木工テキスト

ものづくりの先

オリジナルであることだけでは・・・

ぼくらは、毎日毎日、木屑にまみれて家具を作っている。年賀状にも「相変わらず、木屑にまみれて木工しています」と一言添えてる。1日の終わり、手は汚れていて、作業着のひざのところには塗料のシミができている。

触って、その出来を判断して、満足するような産業に従事していると、ときどき未来を描けなくなることがもちろんある。

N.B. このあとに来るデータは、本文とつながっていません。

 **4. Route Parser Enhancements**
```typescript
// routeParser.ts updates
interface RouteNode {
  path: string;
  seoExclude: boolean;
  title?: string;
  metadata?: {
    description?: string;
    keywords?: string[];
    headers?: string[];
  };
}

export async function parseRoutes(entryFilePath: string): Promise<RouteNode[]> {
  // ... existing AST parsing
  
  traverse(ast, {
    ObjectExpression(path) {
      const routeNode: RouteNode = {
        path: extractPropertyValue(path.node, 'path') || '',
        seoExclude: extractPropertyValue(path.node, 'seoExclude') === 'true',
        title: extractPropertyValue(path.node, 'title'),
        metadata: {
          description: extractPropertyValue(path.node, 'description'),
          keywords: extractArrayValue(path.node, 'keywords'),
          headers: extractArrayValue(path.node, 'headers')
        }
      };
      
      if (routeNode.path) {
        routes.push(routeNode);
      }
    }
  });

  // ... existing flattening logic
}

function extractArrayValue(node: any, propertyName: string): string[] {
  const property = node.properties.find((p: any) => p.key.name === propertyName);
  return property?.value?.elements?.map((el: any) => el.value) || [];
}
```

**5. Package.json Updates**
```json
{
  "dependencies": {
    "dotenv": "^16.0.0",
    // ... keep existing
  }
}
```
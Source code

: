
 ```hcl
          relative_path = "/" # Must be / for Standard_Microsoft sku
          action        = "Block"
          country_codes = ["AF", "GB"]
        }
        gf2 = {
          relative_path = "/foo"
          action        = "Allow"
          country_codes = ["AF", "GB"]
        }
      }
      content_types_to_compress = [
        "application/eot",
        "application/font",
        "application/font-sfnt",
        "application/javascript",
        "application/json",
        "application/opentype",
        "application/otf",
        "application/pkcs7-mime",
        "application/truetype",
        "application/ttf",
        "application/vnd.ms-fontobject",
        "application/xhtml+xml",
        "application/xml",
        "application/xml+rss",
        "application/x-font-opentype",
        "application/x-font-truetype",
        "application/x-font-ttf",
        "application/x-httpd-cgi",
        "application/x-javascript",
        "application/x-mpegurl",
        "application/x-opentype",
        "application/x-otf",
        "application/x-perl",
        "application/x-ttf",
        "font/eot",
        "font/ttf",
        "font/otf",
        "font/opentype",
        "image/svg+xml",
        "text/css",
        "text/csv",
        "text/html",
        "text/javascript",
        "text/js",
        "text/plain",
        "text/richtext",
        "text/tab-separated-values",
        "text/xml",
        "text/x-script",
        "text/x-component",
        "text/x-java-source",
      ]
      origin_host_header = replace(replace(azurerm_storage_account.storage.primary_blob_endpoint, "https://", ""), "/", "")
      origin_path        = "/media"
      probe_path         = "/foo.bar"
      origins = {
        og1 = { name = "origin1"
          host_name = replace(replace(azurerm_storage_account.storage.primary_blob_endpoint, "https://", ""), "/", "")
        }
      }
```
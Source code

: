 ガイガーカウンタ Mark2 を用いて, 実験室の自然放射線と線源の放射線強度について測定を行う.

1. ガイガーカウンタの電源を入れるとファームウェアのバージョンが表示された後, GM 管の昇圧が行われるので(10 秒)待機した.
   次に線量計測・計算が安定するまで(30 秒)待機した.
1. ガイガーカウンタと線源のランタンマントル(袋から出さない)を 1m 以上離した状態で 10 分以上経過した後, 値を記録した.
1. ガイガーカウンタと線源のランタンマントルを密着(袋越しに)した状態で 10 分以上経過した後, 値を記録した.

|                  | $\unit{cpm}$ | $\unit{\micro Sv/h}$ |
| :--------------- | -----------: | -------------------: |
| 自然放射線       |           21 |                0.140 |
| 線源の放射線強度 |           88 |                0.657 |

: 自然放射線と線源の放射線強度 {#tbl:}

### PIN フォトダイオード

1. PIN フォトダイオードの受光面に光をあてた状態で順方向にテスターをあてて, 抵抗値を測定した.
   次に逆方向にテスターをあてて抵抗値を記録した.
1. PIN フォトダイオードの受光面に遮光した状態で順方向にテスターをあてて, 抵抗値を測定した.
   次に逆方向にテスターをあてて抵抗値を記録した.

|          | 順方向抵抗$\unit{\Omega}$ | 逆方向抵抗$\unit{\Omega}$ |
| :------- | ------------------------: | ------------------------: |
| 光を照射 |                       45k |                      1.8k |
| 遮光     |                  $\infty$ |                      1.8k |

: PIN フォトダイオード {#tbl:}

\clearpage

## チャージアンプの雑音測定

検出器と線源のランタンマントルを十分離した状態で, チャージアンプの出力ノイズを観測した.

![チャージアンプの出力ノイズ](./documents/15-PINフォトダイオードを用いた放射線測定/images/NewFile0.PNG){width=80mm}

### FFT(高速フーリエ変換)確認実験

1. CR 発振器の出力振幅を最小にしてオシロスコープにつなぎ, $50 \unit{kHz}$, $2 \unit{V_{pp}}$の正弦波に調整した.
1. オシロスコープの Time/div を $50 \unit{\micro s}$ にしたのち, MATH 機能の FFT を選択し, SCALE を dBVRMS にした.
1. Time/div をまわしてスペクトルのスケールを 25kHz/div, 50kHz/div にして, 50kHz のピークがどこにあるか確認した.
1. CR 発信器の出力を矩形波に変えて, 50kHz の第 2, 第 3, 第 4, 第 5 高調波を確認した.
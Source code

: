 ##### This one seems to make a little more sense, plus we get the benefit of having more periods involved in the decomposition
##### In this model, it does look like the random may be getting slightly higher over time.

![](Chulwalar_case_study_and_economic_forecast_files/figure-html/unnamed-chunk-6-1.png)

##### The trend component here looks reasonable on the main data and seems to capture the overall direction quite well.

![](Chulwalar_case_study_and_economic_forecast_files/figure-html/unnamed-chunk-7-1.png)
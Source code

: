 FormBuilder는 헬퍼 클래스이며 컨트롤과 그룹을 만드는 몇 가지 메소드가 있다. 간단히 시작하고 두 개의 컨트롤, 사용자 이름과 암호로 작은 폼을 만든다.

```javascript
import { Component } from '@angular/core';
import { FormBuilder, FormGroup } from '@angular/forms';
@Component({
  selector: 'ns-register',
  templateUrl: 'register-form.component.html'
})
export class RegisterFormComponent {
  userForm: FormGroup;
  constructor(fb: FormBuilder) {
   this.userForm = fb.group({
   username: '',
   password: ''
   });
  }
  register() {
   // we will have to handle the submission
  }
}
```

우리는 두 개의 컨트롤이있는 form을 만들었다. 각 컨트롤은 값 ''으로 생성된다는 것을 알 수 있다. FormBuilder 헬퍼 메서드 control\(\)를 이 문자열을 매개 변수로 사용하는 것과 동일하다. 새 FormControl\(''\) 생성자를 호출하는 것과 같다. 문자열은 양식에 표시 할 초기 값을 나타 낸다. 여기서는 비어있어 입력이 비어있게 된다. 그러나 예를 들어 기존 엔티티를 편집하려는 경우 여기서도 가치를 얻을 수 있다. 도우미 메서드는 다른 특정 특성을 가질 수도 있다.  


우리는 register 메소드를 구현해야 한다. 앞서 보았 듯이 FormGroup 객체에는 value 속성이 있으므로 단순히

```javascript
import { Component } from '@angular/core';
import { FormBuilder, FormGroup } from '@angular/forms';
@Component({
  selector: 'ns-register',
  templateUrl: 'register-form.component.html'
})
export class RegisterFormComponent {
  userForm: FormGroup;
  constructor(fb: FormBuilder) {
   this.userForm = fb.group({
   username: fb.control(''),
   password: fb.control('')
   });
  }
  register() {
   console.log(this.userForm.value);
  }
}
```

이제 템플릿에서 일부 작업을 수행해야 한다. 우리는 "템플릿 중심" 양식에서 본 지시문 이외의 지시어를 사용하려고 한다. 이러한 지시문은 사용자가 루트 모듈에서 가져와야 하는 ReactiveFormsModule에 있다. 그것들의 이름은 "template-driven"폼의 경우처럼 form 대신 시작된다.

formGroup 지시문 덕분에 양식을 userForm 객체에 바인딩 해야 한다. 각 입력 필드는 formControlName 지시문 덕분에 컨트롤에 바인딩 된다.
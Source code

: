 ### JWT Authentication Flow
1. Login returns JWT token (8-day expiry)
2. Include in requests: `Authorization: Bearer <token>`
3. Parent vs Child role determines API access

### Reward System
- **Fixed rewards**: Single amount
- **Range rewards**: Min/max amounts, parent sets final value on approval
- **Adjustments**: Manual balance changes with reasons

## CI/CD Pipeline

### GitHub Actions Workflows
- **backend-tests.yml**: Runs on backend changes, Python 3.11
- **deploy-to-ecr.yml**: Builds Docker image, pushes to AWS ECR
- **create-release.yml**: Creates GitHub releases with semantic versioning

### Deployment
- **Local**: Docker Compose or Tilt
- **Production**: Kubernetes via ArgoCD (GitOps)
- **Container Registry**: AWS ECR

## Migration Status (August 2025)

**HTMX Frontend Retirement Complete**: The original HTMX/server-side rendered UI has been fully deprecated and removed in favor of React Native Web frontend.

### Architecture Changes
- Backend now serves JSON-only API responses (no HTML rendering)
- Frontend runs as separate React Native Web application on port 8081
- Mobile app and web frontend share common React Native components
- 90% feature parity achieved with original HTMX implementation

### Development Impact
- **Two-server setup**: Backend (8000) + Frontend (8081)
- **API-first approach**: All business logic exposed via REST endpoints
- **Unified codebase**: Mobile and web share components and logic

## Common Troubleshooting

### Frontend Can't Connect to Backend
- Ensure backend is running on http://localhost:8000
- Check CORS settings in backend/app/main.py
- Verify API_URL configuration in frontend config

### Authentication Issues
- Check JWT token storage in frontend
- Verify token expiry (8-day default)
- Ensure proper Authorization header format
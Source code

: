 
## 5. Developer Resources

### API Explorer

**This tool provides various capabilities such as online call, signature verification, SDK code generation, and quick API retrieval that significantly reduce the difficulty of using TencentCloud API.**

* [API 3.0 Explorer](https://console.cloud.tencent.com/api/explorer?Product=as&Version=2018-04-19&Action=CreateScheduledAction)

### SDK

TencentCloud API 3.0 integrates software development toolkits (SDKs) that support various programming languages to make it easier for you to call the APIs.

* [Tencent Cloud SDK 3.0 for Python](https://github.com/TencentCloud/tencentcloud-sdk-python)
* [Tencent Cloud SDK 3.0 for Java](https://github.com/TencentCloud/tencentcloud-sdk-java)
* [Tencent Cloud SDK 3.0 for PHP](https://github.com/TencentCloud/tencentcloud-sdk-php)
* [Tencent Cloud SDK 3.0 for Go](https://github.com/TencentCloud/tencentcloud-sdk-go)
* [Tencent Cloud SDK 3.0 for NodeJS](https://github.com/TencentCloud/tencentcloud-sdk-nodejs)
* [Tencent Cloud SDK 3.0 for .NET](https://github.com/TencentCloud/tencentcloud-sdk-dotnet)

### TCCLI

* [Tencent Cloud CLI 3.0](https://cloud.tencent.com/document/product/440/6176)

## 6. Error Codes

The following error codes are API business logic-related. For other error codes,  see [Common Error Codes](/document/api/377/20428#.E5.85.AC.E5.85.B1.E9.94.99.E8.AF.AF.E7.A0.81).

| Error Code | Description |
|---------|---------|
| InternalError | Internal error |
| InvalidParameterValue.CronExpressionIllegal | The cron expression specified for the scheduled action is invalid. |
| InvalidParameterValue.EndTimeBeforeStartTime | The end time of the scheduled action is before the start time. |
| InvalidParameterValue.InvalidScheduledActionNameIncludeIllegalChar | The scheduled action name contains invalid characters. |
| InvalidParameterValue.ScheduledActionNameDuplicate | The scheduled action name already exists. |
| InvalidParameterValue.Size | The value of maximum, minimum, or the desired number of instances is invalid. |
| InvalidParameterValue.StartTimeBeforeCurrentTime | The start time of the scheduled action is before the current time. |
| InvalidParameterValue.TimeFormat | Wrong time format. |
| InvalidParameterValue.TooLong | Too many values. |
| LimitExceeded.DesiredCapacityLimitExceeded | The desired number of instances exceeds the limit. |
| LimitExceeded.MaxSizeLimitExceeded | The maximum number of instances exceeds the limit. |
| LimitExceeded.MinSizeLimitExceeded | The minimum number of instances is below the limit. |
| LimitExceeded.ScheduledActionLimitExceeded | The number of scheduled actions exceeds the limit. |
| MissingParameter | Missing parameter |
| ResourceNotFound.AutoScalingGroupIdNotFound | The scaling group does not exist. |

工場長はそんなぼくの弱気を全く寄せ付けない勢いでオリジナルの家具を産み続け、副工場は物理法則を無視するかのように素早くそれを形にしていく。
材料は海外から輸入された木材だ。価格は高騰している。でも、この二人なら生き残っていく未来が見えるし、そこについて行きたいとは思う。でも、自分はなにもしていないのでは、といった答えを求めていない疑問を、ときどきだけど抱いてしまうのもの事実だ。
ぼくなりに、このさきのものづくりを成立させなければとやっぱり思う。

確かなことは、この椅子を部屋に置きたいと思わせることがゴールだとするなら、価格や効率以外のことをかんがえなければいけない、ということ。その二つを極めながらも、自分の家具作りをきちんと成立させる魅力を作り続けなくてはならない。
それはかっこよさかもしれない。座り心地かもしれない。作り方かもしれない。材料かもしれない。地域との連携かもしれないし、売り方かもしれない。